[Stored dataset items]
----------------

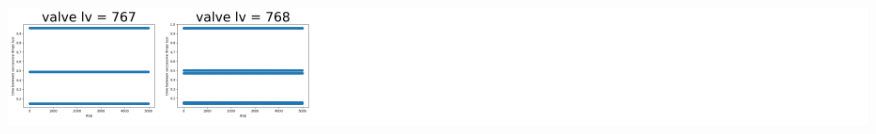 <img src="plots/00-00-00-00-00-valve_level=767.png" width=150px>
<img src="plots/00-00-00-00-00-valve_level=768.png" width=150px>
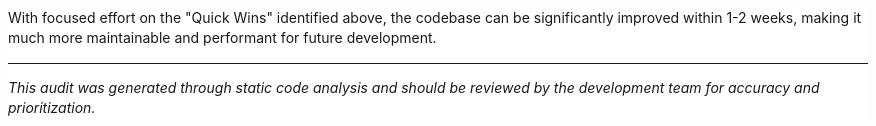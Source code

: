 With focused effort on the "Quick Wins" identified above, the codebase can be significantly improved within 1-2 weeks, making it much more maintainable and performant for future development.

---

*This audit was generated through static code analysis and should be reviewed by the development team for accuracy and prioritization.*

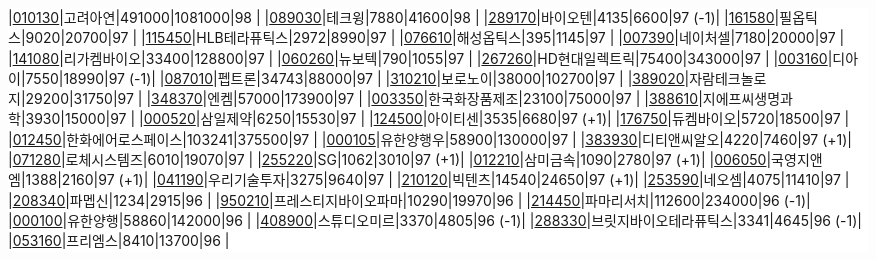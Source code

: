 |[010130](https://finance.daum.net/quotes/A010130)|고려아연|491000|1081000|98 |
|[089030](https://finance.daum.net/quotes/A089030)|테크윙|7880|41600|98 |
|[289170](https://finance.daum.net/quotes/A289170)|바이오텐|4135|6600|97 (-1)|
|[161580](https://finance.daum.net/quotes/A161580)|필옵틱스|9020|20700|97 |
|[115450](https://finance.daum.net/quotes/A115450)|HLB테라퓨틱스|2972|8990|97 |
|[076610](https://finance.daum.net/quotes/A076610)|해성옵틱스|395|1145|97 |
|[007390](https://finance.daum.net/quotes/A007390)|네이처셀|7180|20000|97 |
|[141080](https://finance.daum.net/quotes/A141080)|리가켐바이오|33400|128800|97 |
|[060260](https://finance.daum.net/quotes/A060260)|뉴보텍|790|1055|97 |
|[267260](https://finance.daum.net/quotes/A267260)|HD현대일렉트릭|75400|343000|97 |
|[003160](https://finance.daum.net/quotes/A003160)|디아이|7550|18990|97 (-1)|
|[087010](https://finance.daum.net/quotes/A087010)|펩트론|34743|88000|97 |
|[310210](https://finance.daum.net/quotes/A310210)|보로노이|38000|102700|97 |
|[389020](https://finance.daum.net/quotes/A389020)|자람테크놀로지|29200|31750|97 |
|[348370](https://finance.daum.net/quotes/A348370)|엔켐|57000|173900|97 |
|[003350](https://finance.daum.net/quotes/A003350)|한국화장품제조|23100|75000|97 |
|[388610](https://finance.daum.net/quotes/A388610)|지에프씨생명과학|3930|15000|97 |
|[000520](https://finance.daum.net/quotes/A000520)|삼일제약|6250|15530|97 |
|[124500](https://finance.daum.net/quotes/A124500)|아이티센|3535|6680|97 (+1)|
|[176750](https://finance.daum.net/quotes/A176750)|듀켐바이오|5720|18500|97 |
|[012450](https://finance.daum.net/quotes/A012450)|한화에어로스페이스|103241|375500|97 |
|[000105](https://finance.daum.net/quotes/A000105)|유한양행우|58900|130000|97 |
|[383930](https://finance.daum.net/quotes/A383930)|디티앤씨알오|4220|7460|97 (+1)|
|[071280](https://finance.daum.net/quotes/A071280)|로체시스템즈|6010|19070|97 |
|[255220](https://finance.daum.net/quotes/A255220)|SG|1062|3010|97 (+1)|
|[012210](https://finance.daum.net/quotes/A012210)|삼미금속|1090|2780|97 (+1)|
|[006050](https://finance.daum.net/quotes/A006050)|국영지앤엠|1388|2160|97 (+1)|
|[041190](https://finance.daum.net/quotes/A041190)|우리기술투자|3275|9640|97 |
|[210120](https://finance.daum.net/quotes/A210120)|빅텐츠|14540|24650|97 (+1)|
|[253590](https://finance.daum.net/quotes/A253590)|네오셈|4075|11410|97 |
|[208340](https://finance.daum.net/quotes/A208340)|파멥신|1234|2915|96 |
|[950210](https://finance.daum.net/quotes/A950210)|프레스티지바이오파마|10290|19970|96 |
|[214450](https://finance.daum.net/quotes/A214450)|파마리서치|112600|234000|96 (-1)|
|[000100](https://finance.daum.net/quotes/A000100)|유한양행|58860|142000|96 |
|[408900](https://finance.daum.net/quotes/A408900)|스튜디오미르|3370|4805|96 (-1)|
|[288330](https://finance.daum.net/quotes/A288330)|브릿지바이오테라퓨틱스|3341|4645|96 (-1)|
|[053160](https://finance.daum.net/quotes/A053160)|프리엠스|8410|13700|96 |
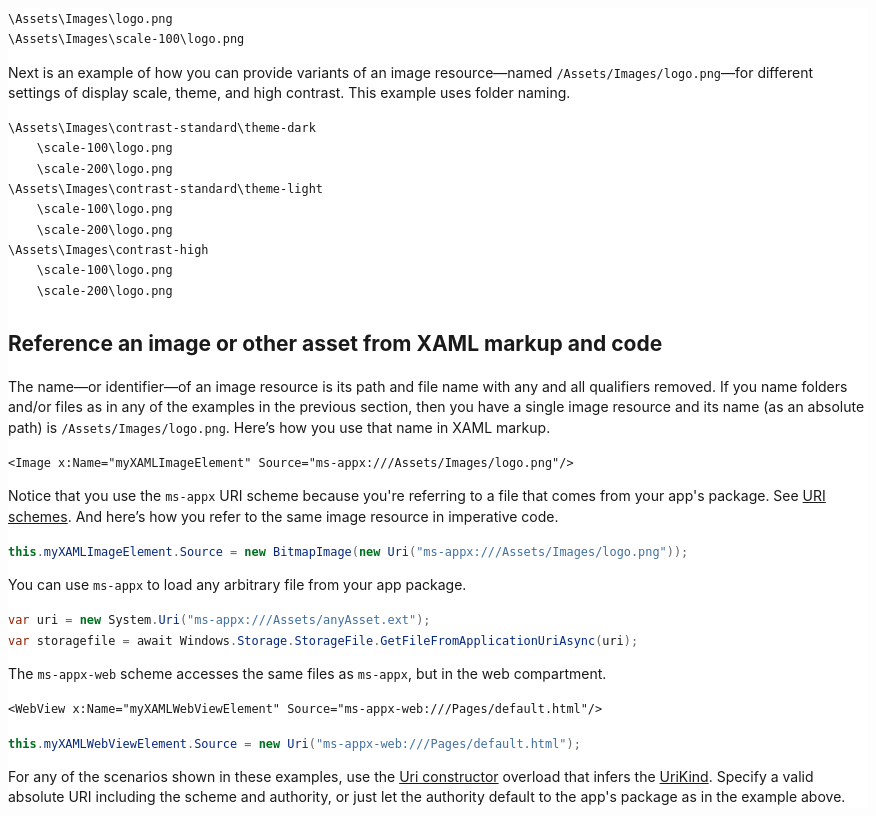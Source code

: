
 ```
\Assets\Images\logo.png
\Assets\Images\scale-100\logo.png
```

Next is an example of how you can provide variants of an image resource&mdash;named `/Assets/Images/logo.png`&mdash;for different settings of display scale, theme, and high contrast. This example uses folder naming.

```
\Assets\Images\contrast-standard\theme-dark
	\scale-100\logo.png
	\scale-200\logo.png
\Assets\Images\contrast-standard\theme-light
	\scale-100\logo.png
	\scale-200\logo.png
\Assets\Images\contrast-high
	\scale-100\logo.png
	\scale-200\logo.png
```

## Reference an image or other asset from XAML markup and code

The name&mdash;or identifier&mdash;of an image resource is its path and file name with any and all qualifiers removed. If you name folders and/or files as in any of the examples in the previous section, then you have a single image resource and its name (as an absolute path) is `/Assets/Images/logo.png`. Here’s how you use that name in XAML markup.

```xaml
<Image x:Name="myXAMLImageElement" Source="ms-appx:///Assets/Images/logo.png"/>
```

Notice that you use the `ms-appx` URI scheme because you're referring to a file that comes from your app's package. See [URI schemes](uri-schemes.md). And here’s how you refer to the same image resource in imperative code.

```csharp
this.myXAMLImageElement.Source = new BitmapImage(new Uri("ms-appx:///Assets/Images/logo.png"));
```

You can use `ms-appx` to load any arbitrary file from your app package.

```csharp
var uri = new System.Uri("ms-appx:///Assets/anyAsset.ext");
var storagefile = await Windows.Storage.StorageFile.GetFileFromApplicationUriAsync(uri);
```

The `ms-appx-web` scheme accesses the same files as `ms-appx`, but in the web compartment.

```xaml
<WebView x:Name="myXAMLWebViewElement" Source="ms-appx-web:///Pages/default.html"/>
```

```csharp
this.myXAMLWebViewElement.Source = new Uri("ms-appx-web:///Pages/default.html");
```

For any of the scenarios shown in these examples, use the [Uri constructor](https://docs.microsoft.com/en-us/dotnet/api/system.uri.-ctor?view=netcore-2.0#System_Uri__ctor_System_String_) overload that infers the [UriKind](https://docs.microsoft.com/en-us/dotnet/api/system.urikind). Specify a valid absolute URI including the scheme and authority, or just let the authority default to the app's package as in the example above.

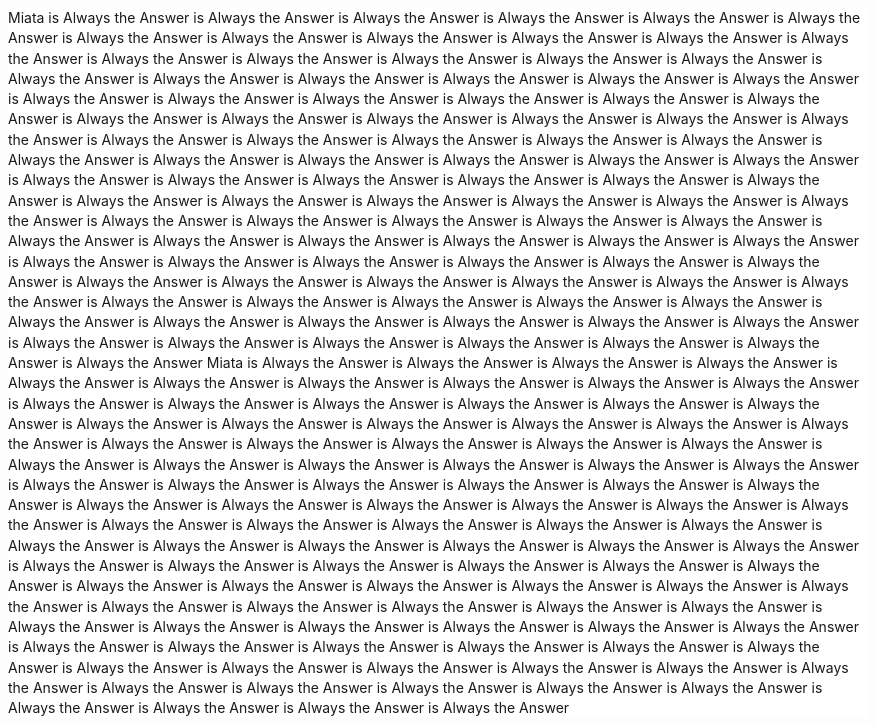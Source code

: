 Miata is Always the Answer is Always the Answer is Always the Answer is Always the Answer is Always the Answer is Always the Answer is Always the Answer is Always the Answer is Always the Answer is Always the Answer is Always the Answer is Always the Answer is Always the Answer is Always the Answer is Always the Answer is Always the Answer is Always the Answer is Always the Answer is Always the Answer is Always the Answer is Always the Answer is Always the Answer is Always the Answer is Always the Answer is Always the Answer is Always the Answer is Always the Answer is Always the Answer is Always the Answer is Always the Answer is Always the Answer is Always the Answer is Always the Answer is Always the Answer is Always the Answer is Always the Answer is Always the Answer is Always the Answer is Always the Answer is Always the Answer is Always the Answer is Always the Answer is Always the Answer is Always the Answer is Always the Answer is Always the Answer is Always the Answer is Always the Answer is Always the Answer is Always the Answer is Always the Answer is Always the Answer is Always the Answer is Always the Answer is Always the Answer is Always the Answer is Always the Answer is Always the Answer is Always the Answer is Always the Answer is Always the Answer is Always the Answer is Always the Answer is Always the Answer is Always the Answer is Always the Answer is Always the Answer is Always the Answer is Always the Answer is Always the Answer is Always the Answer is Always the Answer is Always the Answer is Always the Answer is Always the Answer is Always the Answer is Always the Answer is Always the Answer is Always the Answer is Always the Answer is Always the Answer is Always the Answer is Always the Answer is Always the Answer is Always the Answer is Always the Answer is Always the Answer is Always the Answer is Always the Answer is Always the Answer is Always the Answer is Always the Answer is Always the Answer is Always the Answer is Always the Answer is Always the Answer is Always the Answer is Always the Answer is Always the Answer
Miata is Always the Answer is Always the Answer is Always the Answer is Always the Answer is Always the Answer is Always the Answer is Always the Answer is Always the Answer is Always the Answer is Always the Answer is Always the Answer is Always the Answer is Always the Answer is Always the Answer is Always the Answer is Always the Answer is Always the Answer is Always the Answer is Always the Answer is Always the Answer is Always the Answer is Always the Answer is Always the Answer is Always the Answer is Always the Answer is Always the Answer is Always the Answer is Always the Answer is Always the Answer is Always the Answer is Always the Answer is Always the Answer is Always the Answer is Always the Answer is Always the Answer is Always the Answer is Always the Answer is Always the Answer is Always the Answer is Always the Answer is Always the Answer is Always the Answer is Always the Answer is Always the Answer is Always the Answer is Always the Answer is Always the Answer is Always the Answer is Always the Answer is Always the Answer is Always the Answer is Always the Answer is Always the Answer is Always the Answer is Always the Answer is Always the Answer is Always the Answer is Always the Answer is Always the Answer is Always the Answer is Always the Answer is Always the Answer is Always the Answer is Always the Answer is Always the Answer is Always the Answer is Always the Answer is Always the Answer is Always the Answer is Always the Answer is Always the Answer is Always the Answer is Always the Answer is Always the Answer is Always the Answer is Always the Answer is Always the Answer is Always the Answer is Always the Answer is Always the Answer is Always the Answer is Always the Answer is Always the Answer is Always the Answer is Always the Answer is Always the Answer is Always the Answer is Always the Answer is Always the Answer is Always the Answer is Always the Answer is Always the Answer is Always the Answer is Always the Answer is Always the Answer is Always the Answer is Always the Answer is Always the Answer is Always the Answer is Always the Answer
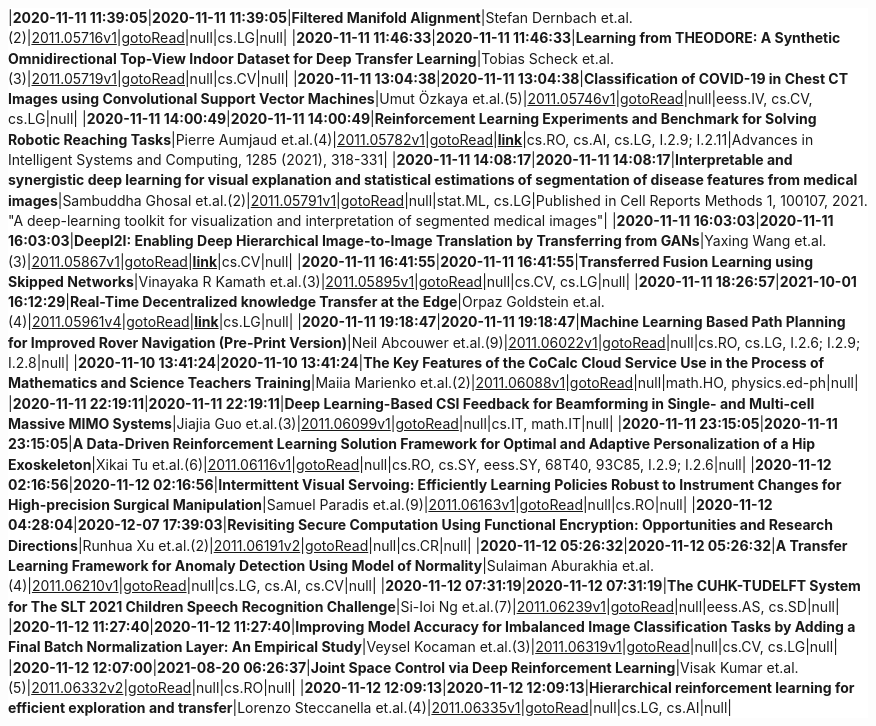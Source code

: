 |**2020-11-11 11:39:05**|**2020-11-11 11:39:05**|**Filtered Manifold Alignment**|Stefan Dernbach et.al.(2)|[2011.05716v1](http://arxiv.org/abs/2011.05716v1)|[gotoRead](http://arxiv.org/pdf/2011.05716v1)|null|cs.LG|null|
|**2020-11-11 11:46:33**|**2020-11-11 11:46:33**|**Learning from THEODORE: A Synthetic Omnidirectional Top-View Indoor   Dataset for Deep Transfer Learning**|Tobias Scheck et.al.(3)|[2011.05719v1](http://arxiv.org/abs/2011.05719v1)|[gotoRead](http://arxiv.org/pdf/2011.05719v1)|null|cs.CV|null|
|**2020-11-11 13:04:38**|**2020-11-11 13:04:38**|**Classification of COVID-19 in Chest CT Images using Convolutional   Support Vector Machines**|Umut Özkaya et.al.(5)|[2011.05746v1](http://arxiv.org/abs/2011.05746v1)|[gotoRead](http://arxiv.org/pdf/2011.05746v1)|null|eess.IV, cs.CV, cs.LG|null|
|**2020-11-11 14:00:49**|**2020-11-11 14:00:49**|**Reinforcement Learning Experiments and Benchmark for Solving Robotic   Reaching Tasks**|Pierre Aumjaud et.al.(4)|[2011.05782v1](http://arxiv.org/abs/2011.05782v1)|[gotoRead](http://arxiv.org/pdf/2011.05782v1)|**[link](https://github.com/PierreExeter/WidowX-reacher)**|cs.RO, cs.AI, cs.LG, I.2.9; I.2.11|Advances in Intelligent Systems and Computing, 1285 (2021),   318-331|
|**2020-11-11 14:08:17**|**2020-11-11 14:08:17**|**Interpretable and synergistic deep learning for visual explanation and   statistical estimations of segmentation of disease features from medical   images**|Sambuddha Ghosal et.al.(2)|[2011.05791v1](http://arxiv.org/abs/2011.05791v1)|[gotoRead](http://arxiv.org/pdf/2011.05791v1)|null|stat.ML, cs.LG|Published in Cell Reports Methods 1, 100107, 2021. "A   deep-learning toolkit for visualization and interpretation of segmented   medical images"|
|**2020-11-11 16:03:03**|**2020-11-11 16:03:03**|**DeepI2I: Enabling Deep Hierarchical Image-to-Image Translation by   Transferring from GANs**|Yaxing Wang et.al.(3)|[2011.05867v1](http://arxiv.org/abs/2011.05867v1)|[gotoRead](http://arxiv.org/pdf/2011.05867v1)|**[link](https://github.com/yaxingwang/DeepI2I)**|cs.CV|null|
|**2020-11-11 16:41:55**|**2020-11-11 16:41:55**|**Transferred Fusion Learning using Skipped Networks**|Vinayaka R Kamath et.al.(3)|[2011.05895v1](http://arxiv.org/abs/2011.05895v1)|[gotoRead](http://arxiv.org/pdf/2011.05895v1)|null|cs.CV, cs.LG|null|
|**2020-11-11 18:26:57**|**2021-10-01 16:12:29**|**Real-Time Decentralized knowledge Transfer at the Edge**|Orpaz Goldstein et.al.(4)|[2011.05961v4](http://arxiv.org/abs/2011.05961v4)|[gotoRead](http://arxiv.org/pdf/2011.05961v4)|**[link](https://github.com/orpgol/decentralized_models)**|cs.LG|null|
|**2020-11-11 19:18:47**|**2020-11-11 19:18:47**|**Machine Learning Based Path Planning for Improved Rover Navigation   (Pre-Print Version)**|Neil Abcouwer et.al.(9)|[2011.06022v1](http://arxiv.org/abs/2011.06022v1)|[gotoRead](http://arxiv.org/pdf/2011.06022v1)|null|cs.RO, cs.LG, I.2.6; I.2.9; I.2.8|null|
|**2020-11-10 13:41:24**|**2020-11-10 13:41:24**|**The Key Features of the CoCalc Cloud Service Use in the Process of   Mathematics and Science Teachers Training**|Maiia Marienko et.al.(2)|[2011.06088v1](http://arxiv.org/abs/2011.06088v1)|[gotoRead](http://arxiv.org/pdf/2011.06088v1)|null|math.HO, physics.ed-ph|null|
|**2020-11-11 22:19:11**|**2020-11-11 22:19:11**|**Deep Learning-Based CSI Feedback for Beamforming in Single- and   Multi-cell Massive MIMO Systems**|Jiajia Guo et.al.(3)|[2011.06099v1](http://arxiv.org/abs/2011.06099v1)|[gotoRead](http://arxiv.org/pdf/2011.06099v1)|null|cs.IT, math.IT|null|
|**2020-11-11 23:15:05**|**2020-11-11 23:15:05**|**A Data-Driven Reinforcement Learning Solution Framework for Optimal and   Adaptive Personalization of a Hip Exoskeleton**|Xikai Tu et.al.(6)|[2011.06116v1](http://arxiv.org/abs/2011.06116v1)|[gotoRead](http://arxiv.org/pdf/2011.06116v1)|null|cs.RO, cs.SY, eess.SY, 68T40, 93C85, I.2.9; I.2.6|null|
|**2020-11-12 02:16:56**|**2020-11-12 02:16:56**|**Intermittent Visual Servoing: Efficiently Learning Policies Robust to   Instrument Changes for High-precision Surgical Manipulation**|Samuel Paradis et.al.(9)|[2011.06163v1](http://arxiv.org/abs/2011.06163v1)|[gotoRead](http://arxiv.org/pdf/2011.06163v1)|null|cs.RO|null|
|**2020-11-12 04:28:04**|**2020-12-07 17:39:03**|**Revisiting Secure Computation Using Functional Encryption: Opportunities   and Research Directions**|Runhua Xu et.al.(2)|[2011.06191v2](http://arxiv.org/abs/2011.06191v2)|[gotoRead](http://arxiv.org/pdf/2011.06191v2)|null|cs.CR|null|
|**2020-11-12 05:26:32**|**2020-11-12 05:26:32**|**A Transfer Learning Framework for Anomaly Detection Using Model of   Normality**|Sulaiman Aburakhia et.al.(4)|[2011.06210v1](http://arxiv.org/abs/2011.06210v1)|[gotoRead](http://arxiv.org/pdf/2011.06210v1)|null|cs.LG, cs.AI, cs.CV|null|
|**2020-11-12 07:31:19**|**2020-11-12 07:31:19**|**The CUHK-TUDELFT System for The SLT 2021 Children Speech Recognition   Challenge**|Si-Ioi Ng et.al.(7)|[2011.06239v1](http://arxiv.org/abs/2011.06239v1)|[gotoRead](http://arxiv.org/pdf/2011.06239v1)|null|eess.AS, cs.SD|null|
|**2020-11-12 11:27:40**|**2020-11-12 11:27:40**|**Improving Model Accuracy for Imbalanced Image Classification Tasks by   Adding a Final Batch Normalization Layer: An Empirical Study**|Veysel Kocaman et.al.(3)|[2011.06319v1](http://arxiv.org/abs/2011.06319v1)|[gotoRead](http://arxiv.org/pdf/2011.06319v1)|null|cs.CV, cs.LG|null|
|**2020-11-12 12:07:00**|**2021-08-20 06:26:37**|**Joint Space Control via Deep Reinforcement Learning**|Visak Kumar et.al.(5)|[2011.06332v2](http://arxiv.org/abs/2011.06332v2)|[gotoRead](http://arxiv.org/pdf/2011.06332v2)|null|cs.RO|null|
|**2020-11-12 12:09:13**|**2020-11-12 12:09:13**|**Hierarchical reinforcement learning for efficient exploration and   transfer**|Lorenzo Steccanella et.al.(4)|[2011.06335v1](http://arxiv.org/abs/2011.06335v1)|[gotoRead](http://arxiv.org/pdf/2011.06335v1)|null|cs.LG, cs.AI|null|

----------------

§ **REQUIREMENT**:
When a line in the entries above contains "Hierarchical", count it; please answer with the number only.

§ **ANSWER SECTION**:
2